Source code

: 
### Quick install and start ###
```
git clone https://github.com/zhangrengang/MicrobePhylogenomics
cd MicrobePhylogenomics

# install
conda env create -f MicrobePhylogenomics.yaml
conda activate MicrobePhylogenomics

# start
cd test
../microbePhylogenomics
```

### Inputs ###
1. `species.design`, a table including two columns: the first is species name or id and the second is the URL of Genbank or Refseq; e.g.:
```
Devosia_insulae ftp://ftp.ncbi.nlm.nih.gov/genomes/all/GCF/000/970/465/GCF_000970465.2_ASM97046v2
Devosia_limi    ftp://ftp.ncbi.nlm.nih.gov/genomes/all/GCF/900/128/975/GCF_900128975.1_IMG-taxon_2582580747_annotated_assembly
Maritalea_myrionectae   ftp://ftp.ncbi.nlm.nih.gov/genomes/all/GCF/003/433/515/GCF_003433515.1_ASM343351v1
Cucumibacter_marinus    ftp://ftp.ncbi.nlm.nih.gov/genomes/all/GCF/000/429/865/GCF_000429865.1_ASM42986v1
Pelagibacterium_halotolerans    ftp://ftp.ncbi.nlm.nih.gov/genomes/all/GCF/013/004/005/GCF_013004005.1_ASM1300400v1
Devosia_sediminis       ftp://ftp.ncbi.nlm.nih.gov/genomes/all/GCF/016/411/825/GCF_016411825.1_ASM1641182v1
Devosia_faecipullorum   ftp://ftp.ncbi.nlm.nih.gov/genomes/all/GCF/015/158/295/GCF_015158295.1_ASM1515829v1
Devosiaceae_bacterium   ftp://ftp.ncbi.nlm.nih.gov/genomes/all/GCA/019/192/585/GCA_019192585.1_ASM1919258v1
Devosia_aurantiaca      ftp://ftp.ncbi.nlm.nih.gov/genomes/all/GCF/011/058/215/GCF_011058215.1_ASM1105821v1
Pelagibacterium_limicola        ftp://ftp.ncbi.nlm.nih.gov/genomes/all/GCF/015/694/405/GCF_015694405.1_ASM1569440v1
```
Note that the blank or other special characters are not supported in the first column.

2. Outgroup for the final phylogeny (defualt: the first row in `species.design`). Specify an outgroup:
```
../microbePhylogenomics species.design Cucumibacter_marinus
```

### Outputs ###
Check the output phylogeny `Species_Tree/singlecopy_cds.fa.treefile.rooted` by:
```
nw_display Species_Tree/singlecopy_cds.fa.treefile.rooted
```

_Exercise_.
All lines with the word "phylogeny" are needed; pull them from the entries and copy each.

_Result of the exercise_.
2. Outgroup for the final phylogeny (defualt: the first row in `species.design`). Specify an outgroup:
Check the output phylogeny `Species_Tree/singlecopy_cds.fa.treefile.rooted` by:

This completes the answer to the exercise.